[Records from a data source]

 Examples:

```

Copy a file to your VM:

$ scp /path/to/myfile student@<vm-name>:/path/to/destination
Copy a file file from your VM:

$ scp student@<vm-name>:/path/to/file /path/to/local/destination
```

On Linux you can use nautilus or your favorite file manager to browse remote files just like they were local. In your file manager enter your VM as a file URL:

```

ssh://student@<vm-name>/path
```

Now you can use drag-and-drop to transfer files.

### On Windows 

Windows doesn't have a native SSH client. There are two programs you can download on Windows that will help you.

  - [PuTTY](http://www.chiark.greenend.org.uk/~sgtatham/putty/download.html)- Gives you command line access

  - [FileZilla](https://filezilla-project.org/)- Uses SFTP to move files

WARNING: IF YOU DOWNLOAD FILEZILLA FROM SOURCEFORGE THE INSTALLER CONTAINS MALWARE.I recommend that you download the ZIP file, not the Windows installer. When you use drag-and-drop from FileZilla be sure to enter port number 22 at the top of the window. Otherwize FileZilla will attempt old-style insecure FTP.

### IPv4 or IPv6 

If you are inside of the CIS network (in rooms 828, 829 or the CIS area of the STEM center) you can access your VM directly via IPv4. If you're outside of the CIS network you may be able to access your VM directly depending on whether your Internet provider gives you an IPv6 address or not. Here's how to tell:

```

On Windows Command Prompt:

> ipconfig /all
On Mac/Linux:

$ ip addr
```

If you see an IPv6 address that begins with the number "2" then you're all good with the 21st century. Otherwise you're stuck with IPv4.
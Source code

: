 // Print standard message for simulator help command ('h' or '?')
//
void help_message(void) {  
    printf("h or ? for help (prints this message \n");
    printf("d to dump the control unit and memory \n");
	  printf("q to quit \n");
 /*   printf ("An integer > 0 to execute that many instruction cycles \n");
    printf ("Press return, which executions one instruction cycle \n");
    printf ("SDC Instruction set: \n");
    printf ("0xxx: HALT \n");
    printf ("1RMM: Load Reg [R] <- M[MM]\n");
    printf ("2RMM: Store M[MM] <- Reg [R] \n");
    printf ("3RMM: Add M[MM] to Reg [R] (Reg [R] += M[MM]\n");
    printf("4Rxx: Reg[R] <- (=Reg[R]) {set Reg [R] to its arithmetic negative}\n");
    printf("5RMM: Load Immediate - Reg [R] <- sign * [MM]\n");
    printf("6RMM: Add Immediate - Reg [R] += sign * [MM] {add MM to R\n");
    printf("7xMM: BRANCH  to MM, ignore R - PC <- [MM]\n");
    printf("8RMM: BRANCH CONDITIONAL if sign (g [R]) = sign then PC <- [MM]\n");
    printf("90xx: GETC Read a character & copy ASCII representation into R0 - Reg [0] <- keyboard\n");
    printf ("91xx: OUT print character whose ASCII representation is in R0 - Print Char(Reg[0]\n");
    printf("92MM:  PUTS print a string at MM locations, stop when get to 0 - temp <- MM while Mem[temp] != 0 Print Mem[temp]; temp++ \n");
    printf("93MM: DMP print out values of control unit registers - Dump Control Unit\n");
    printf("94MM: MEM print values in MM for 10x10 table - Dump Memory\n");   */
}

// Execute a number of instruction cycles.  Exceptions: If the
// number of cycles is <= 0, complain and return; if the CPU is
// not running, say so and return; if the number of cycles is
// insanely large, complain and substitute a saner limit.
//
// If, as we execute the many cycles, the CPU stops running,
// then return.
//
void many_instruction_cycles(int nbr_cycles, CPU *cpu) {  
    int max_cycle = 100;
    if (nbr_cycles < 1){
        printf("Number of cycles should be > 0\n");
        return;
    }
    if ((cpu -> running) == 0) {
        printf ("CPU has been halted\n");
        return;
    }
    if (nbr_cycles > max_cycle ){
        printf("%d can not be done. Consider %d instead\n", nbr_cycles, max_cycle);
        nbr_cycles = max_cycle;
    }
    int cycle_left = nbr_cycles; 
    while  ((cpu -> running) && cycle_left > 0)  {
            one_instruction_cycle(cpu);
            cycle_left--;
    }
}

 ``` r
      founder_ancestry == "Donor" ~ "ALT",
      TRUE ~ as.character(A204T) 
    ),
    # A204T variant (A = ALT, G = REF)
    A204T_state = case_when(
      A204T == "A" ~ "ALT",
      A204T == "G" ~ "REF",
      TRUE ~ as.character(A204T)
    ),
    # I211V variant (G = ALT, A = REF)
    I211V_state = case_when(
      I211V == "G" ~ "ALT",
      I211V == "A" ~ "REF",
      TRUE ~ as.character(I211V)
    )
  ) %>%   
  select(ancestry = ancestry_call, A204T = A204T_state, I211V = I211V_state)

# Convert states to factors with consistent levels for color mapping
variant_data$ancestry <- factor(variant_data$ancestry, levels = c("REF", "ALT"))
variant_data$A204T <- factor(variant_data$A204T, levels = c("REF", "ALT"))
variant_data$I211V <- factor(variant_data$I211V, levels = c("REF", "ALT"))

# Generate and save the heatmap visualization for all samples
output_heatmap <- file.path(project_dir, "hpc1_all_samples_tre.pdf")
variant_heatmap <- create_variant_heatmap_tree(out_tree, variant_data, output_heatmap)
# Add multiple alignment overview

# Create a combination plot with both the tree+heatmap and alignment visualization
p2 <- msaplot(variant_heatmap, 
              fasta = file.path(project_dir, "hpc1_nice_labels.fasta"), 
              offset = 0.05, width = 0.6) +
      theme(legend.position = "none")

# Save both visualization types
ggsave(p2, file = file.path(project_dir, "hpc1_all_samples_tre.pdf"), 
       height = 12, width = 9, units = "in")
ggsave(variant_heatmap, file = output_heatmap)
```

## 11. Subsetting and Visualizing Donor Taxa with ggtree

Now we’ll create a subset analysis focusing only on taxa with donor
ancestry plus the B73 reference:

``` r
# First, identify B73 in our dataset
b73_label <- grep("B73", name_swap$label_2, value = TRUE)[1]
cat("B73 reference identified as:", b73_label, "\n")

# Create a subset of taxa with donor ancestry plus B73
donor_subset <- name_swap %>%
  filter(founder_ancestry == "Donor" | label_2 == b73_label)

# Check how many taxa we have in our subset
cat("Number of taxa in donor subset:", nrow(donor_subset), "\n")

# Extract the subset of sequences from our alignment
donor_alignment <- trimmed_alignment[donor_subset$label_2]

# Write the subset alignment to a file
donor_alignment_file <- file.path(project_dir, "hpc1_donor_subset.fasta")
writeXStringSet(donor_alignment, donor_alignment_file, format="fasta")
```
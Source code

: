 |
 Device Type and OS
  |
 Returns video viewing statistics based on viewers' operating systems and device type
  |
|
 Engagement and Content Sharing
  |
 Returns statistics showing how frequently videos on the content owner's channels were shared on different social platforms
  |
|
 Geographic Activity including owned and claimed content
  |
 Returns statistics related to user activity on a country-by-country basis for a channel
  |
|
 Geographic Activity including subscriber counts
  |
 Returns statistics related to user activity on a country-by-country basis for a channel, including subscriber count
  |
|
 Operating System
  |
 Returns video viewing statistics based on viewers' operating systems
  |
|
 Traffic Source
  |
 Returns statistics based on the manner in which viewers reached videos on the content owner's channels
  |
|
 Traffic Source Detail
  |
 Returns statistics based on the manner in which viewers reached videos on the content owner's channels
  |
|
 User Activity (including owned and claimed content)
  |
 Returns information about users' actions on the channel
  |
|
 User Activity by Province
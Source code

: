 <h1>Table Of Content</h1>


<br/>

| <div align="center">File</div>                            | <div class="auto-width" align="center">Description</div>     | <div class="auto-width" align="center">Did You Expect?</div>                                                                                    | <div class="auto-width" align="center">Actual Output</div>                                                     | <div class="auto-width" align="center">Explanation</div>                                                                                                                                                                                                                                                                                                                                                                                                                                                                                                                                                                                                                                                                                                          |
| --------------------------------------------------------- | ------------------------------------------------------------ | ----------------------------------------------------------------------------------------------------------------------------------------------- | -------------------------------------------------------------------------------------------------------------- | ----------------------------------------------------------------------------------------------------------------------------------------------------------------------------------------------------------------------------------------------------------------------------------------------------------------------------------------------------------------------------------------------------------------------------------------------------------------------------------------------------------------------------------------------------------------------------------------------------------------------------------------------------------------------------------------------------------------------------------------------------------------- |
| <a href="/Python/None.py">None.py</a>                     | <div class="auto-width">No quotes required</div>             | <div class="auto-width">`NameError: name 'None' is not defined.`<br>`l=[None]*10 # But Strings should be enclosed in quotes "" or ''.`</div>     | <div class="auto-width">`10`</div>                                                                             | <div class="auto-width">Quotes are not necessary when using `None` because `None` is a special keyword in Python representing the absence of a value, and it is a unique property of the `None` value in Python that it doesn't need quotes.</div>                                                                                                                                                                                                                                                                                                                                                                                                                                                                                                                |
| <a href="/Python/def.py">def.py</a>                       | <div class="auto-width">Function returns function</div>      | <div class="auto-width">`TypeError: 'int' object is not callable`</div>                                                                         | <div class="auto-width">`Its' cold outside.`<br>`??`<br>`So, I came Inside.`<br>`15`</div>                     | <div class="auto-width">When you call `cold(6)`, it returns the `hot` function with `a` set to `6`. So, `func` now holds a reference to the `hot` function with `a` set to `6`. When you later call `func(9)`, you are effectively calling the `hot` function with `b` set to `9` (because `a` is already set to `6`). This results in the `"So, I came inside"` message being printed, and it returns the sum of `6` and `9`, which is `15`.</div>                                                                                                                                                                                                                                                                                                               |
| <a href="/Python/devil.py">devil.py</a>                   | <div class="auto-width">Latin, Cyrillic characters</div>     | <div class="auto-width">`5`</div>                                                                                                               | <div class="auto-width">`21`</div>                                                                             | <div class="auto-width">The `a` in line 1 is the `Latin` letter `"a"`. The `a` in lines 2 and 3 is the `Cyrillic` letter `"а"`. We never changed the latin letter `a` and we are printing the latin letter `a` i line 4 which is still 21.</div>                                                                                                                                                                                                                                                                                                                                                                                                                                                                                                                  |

• Work task
In the data above, which lines have "running"? Report each of them.

• Exercise response
// not running, say so and return; if the number of cycles is
// If, as we execute the many cycles, the CPU stops running,
    if ((cpu -> running) == 0) {
    while  ((cpu -> running) && cycle_left > 0)  {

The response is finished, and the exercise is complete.